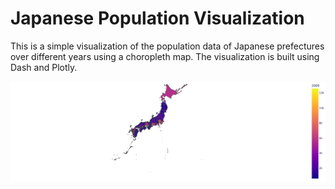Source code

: # Japanese Population Visualization

This is a simple visualization of the population data of Japanese prefectures over different years using a choropleth map. The visualization is built using Dash and Plotly.

![Example Plot](newplot.png)
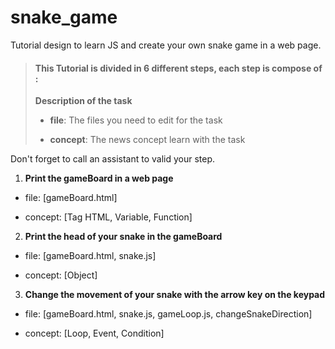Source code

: # snake_game
Tutorial design to learn JS and create your own snake game in a web page.


> #### This Tutorial is divided in 6 different steps, each step is compose of :
>
>  **Description of the task**
>
>  * **file**: The files you need to edit for the task
>
>  * **concept**: The news concept learn with the task


Don't forget to call an assistant to valid your step.


1. **Print the gameBoard in a web page**

* file: [gameBoard.html]
  
* concept: [Tag HTML, Variable, Function]
  
2. **Print the head of your snake in the gameBoard**

* file: [gameBoard.html, snake.js]

* concept: [Object]

3. **Change the movement of your snake with the arrow key on the keypad**

* file: [gameBoard.html, snake.js, gameLoop.js, changeSnakeDirection]

* concept: [Loop, Event, Condition]
  
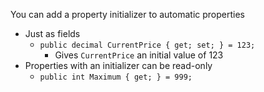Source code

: You can add a property initializer to automatic properties
- Just as fields
	- `public decimal CurrentPrice { get; set; } = 123;`
		- Gives `CurrentPrice` an initial value of 123
- Properties with an initializer can be read-only
	- `public int Maximum { get; } = 999;`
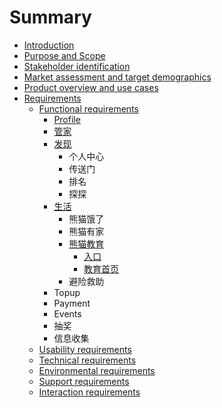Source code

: # Summary

* [Introduction](README.md)
* [Purpose and Scope](chapter1.md)
* [Stakeholder identification](stakeholder-identification.md)
* [Market assessment and target demographics](market-assessment-and-target-demographics.md)
* [Product overview and use cases](product-overview-and-use-cases.md)
* [Requirements](requirements.md)
  * [Functional requirements](product-overview-and-use-cases/functional-requirements.md)
    * [Profile](product-overview-and-use-cases/functional-requirements/profile.md)
    * [管家](product-overview-and-use-cases/functional-requirements/guan-jia.md)
    * [发现](product-overview-and-use-cases/functional-requirements/fa-xian.md)
      * 个人中心
      * 传送门
      * 排名
      * 探探
    * [生活](product-overview-and-use-cases/functional-requirements/sheng-huo.md)
      * 熊猫饿了
      * 熊猫有家
      * [熊猫教育](product-overview-and-use-cases/functional-requirements/sheng-huo/xiong-mao-jiao-yu.md)
        * [入口](product-overview-and-use-cases/functional-requirements/sheng-huo/xiong-mao-jiao-yu/ru-kou.md)
        * [教育首页](product-overview-and-use-cases/functional-requirements/sheng-huo/xiong-mao-jiao-yu/jiao-yu-shou-ye.md)
      * 避险救助
    * Topup
    * Payment
    * Events
    * 抽奖
    * 信息收集
  * [Usability requirements](product-overview-and-use-cases/usability-requirements.md)
  * [Technical requirements](product-overview-and-use-cases/technical-requirements.md)
  * [Environmental requirements](product-overview-and-use-cases/environmental-requirements.md)
  * [Support requirements](product-overview-and-use-cases/support-requirements.md)
  * [Interaction requirements](product-overview-and-use-cases/interaction-requirements.md)

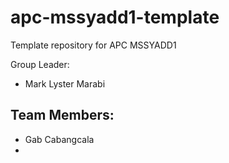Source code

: # apc-mssyadd1-template
Template repository for APC MSSYADD1

Group Leader:
- Mark Lyster Marabi

Team Members:
- 
- Gab Cabangcala
- 
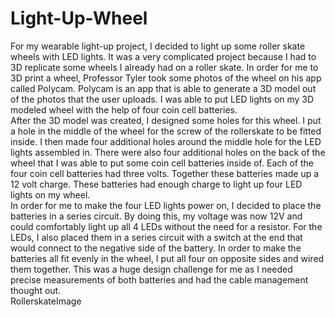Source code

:# Light-Up-Wheel
For my wearable light-up project, I decided to light up some roller skate wheels with LED lights. It was a very complicated project because I had to 3D replicate some wheels I already had on a roller skate. In order for me to 3D print a wheel, Professor Tyler took some photos of the wheel on his app called Polycam. Polycam is an app that is able to generate a 3D model out of the photos that the user uploads. I was able to put LED lights on my 3D modeled wheel with the help of four coin cell batteries.<br/>
 After the 3D model was created, I designed some holes for this wheel. I put a hole in the middle of the wheel for the screw of the rollerskate to be fitted inside. I then made four additional holes around the middle hole for the LED lights assembled in. There were also four additional holes on the back of the wheel that I was able to put some coin cell batteries inside of. Each of the four coin cell batteries had three volts. Together these batteries made up a 12 volt charge. These batteries had enough charge to light up four LED lights on my wheel.<br/>
In order for me to make the four LED lights power on, I decided to place the batteries in a series circuit. By doing this, my voltage was now 12V and could comfortably light up all 4 LEDs without the need for a resistor. For the LEDs, I also placed them in a series circuit with a switch at the end that would connect to the negative side of the battery. In order to make the batteries all fit evenly in the wheel, I put all four on opposite sides and wired them together. This was a huge design challenge for me as I needed precise measurements of both batteries and had the cable management thought out. <br/>
RollerskateImage
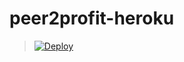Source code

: # peer2profit-heroku
> [![Deploy](https://www.herokucdn.com/deploy/button.png)](https://dashboard.heroku.com/new?template=https://github.com/pepek131happy4d/peer2profit-heroku)
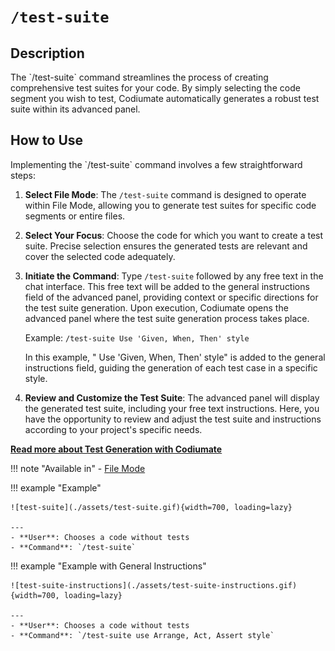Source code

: # `/test-suite`

<h2>Description</h2>
The `/test-suite` command streamlines the process of creating comprehensive test suites for your code. By simply selecting the code segment you wish to test, Codiumate automatically generates a robust test suite within its advanced panel. 

<h2>How to Use</h2>
Implementing the `/test-suite` command involves a few straightforward steps:

1. **Select File Mode**: The `/test-suite` command is designed to operate within File Mode, allowing you to generate test suites for specific code segments or entire files.

2. **Select Your Focus**: Choose the code for which you want to create a test suite. Precise selection ensures the generated tests are relevant and cover the selected code adequately.

3. **Initiate the Command**: Type `/test-suite` followed by any free text in the chat interface. This free text will be added to the general instructions field of the advanced panel, providing context or specific directions for the test suite generation. Upon execution, Codiumate opens the advanced panel where the test suite generation process takes place.

    Example: `/test-suite Use 'Given, When, Then' style`

    In this example, " Use 'Given, When, Then' style" is added to the general instructions field, guiding the generation of each test case in a specific style.

4. **Review and Customize the Test Suite**: The advanced panel will display the generated test suite, including your free text instructions. Here, you have the opportunity to review and adjust the test suite and instructions according to your project's specific needs.

**[Read more about Test Generation with Codiumate](../../tests/index.md)**

!!! note "Available in"
    - [File Mode](../modes/file-mode.md)

!!! example "Example"

    ![test-suite](./assets/test-suite.gif){width=700, loading=lazy}

    ---
    - **User**: Chooses a code without tests
    - **Command**: `/test-suite`    
        

!!! example "Example with General Instructions"

    ![test-suite-instructions](./assets/test-suite-instructions.gif){width=700, loading=lazy}

    ---
    - **User**: Chooses a code without tests
    - **Command**: `/test-suite use Arrange, Act, Assert style`
        

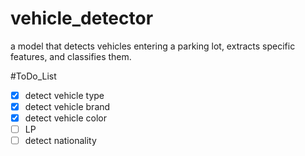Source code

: # vehicle_detector
a model  that detects vehicles entering a parking lot, extracts specific features, and classifies them.

#ToDo_List

- [X] detect vehicle type
- [X] detect vehicle brand
- [X] detect vehicle color
- [ ] LP
- [ ] detect nationality
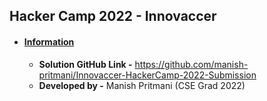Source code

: ## Hacker Camp 2022 - Innovaccer



- ####  <u>Information</u> 

  - **Solution GitHub Link -** https://github.com/manish-pritmani/Innovaccer-HackerCamp-2022-Submission
  - **Developed by -** Manish Pritmani (CSE Grad 2022)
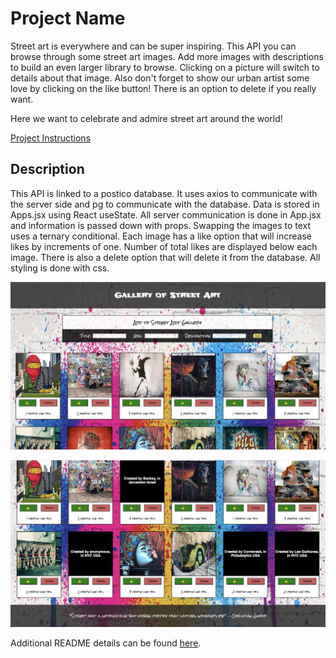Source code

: # Project Name
Street art is everywhere and can be super inspiring. This API you can browse through some street art images.  Add more images with descriptions to build an even larger library to browse.  Clicking on a picture will switch to details about that image.  Also don't forget to show our urban artist some love by clicking on the like button! There is an option to delete if you really want.  

Here we want to celebrate and admire street art around the world! 

[Project Instructions](./INSTRUCTIONS.md)

## Description
This API is linked to a postico database. It uses axios to communicate with the server side and pg to communicate with the database. Data is stored in Apps.jsx using React useState.  All server communication is done in App.jsx and information is passed down with props. Swapping the images to text uses a ternary conditional. Each image has a like option that will increase likes by increments of one.  Number of total likes are displayed below each image. There is also a delete option that will delete it from the database.  All styling is done with css.

![](./public/images/API-image-top.png)

![](./public/images/API-image-bottom.png)

Additional README details can be found [here](https://github.com/PrimeAcademy/readme-template/blob/master/README.md).

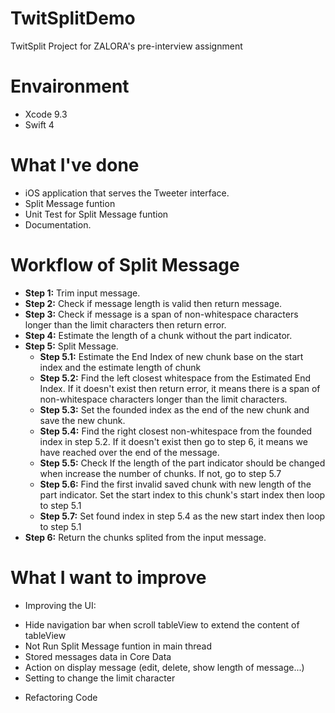 # TwitSplitDemo
TwitSplit Project for ZALORA's pre-interview assignment

# Envaironment
 -  Xcode 9.3
 - Swift 4

# What I've done
 - iOS application that serves the Tweeter interface.
 - Split Message funtion
 - Unit Test for Split Message funtion
 - Documentation.

# Workflow of Split Message

 - **Step 1:** Trim input message.
 - **Step 2:** Check if message length is valid then return message.
 - **Step 3:** Check if message is a span of non-whitespace characters longer than the limit characters then return error.
 - **Step 4:** Estimate the length of a chunk without the part indicator.
 - **Step 5:** Split Message.
    - **Step 5.1:** Estimate the End Index of new chunk base on the start index and the estimate length of chunk
    - **Step 5.2:** Find the left closest whitespace from the Estimated End Index. If it doesn't exist then return error, it means there is a span of non-whitespace characters longer than the limit characters.
    - **Step 5.3:** Set the founded index as the end of the new chunk and save the new chunk.
    - **Step 5.4:** Find the right closest non-whitespace from the founded index in step 5.2. If it doesn't exist then go to step 6, it means we have reached over the end of the message. 
    - **Step 5.5:** Check If the length of the part indicator should be changed when increase the number of chunks. If not, go to step 5.7
    - **Step 5.6:** Find the first invalid saved chunk with new length of the part indicator. Set the start index to this chunk's start index then loop to step 5.1
    - **Step 5.7:** Set found index in step 5.4 as the new start index then loop to step 5.1 
 - **Step 6:** Return the chunks splited from the input message.

# What I want to improve
- Improving the UI:
 + Hide navigation bar when scroll tableView to extend the content of tableView
 + Not Run Split Message funtion in main thread
 + Stored messages data in Core Data
 + Action on display message (edit, delete, show length of message...)
 + Setting to change the limit character
- Refactoring Code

▶ EXERCISE REQUIREMENTS
Set down only the lines from the line with "in main thread" through the last line of the data above, keeping both the first and the last.

▶ ANSWER TO THIS TASK
 + Not Run Split Message funtion in main thread
 + Stored messages data in Core Data
 + Action on display message (edit, delete, show length of message...)
 + Setting to change the limit character
- Refactoring Code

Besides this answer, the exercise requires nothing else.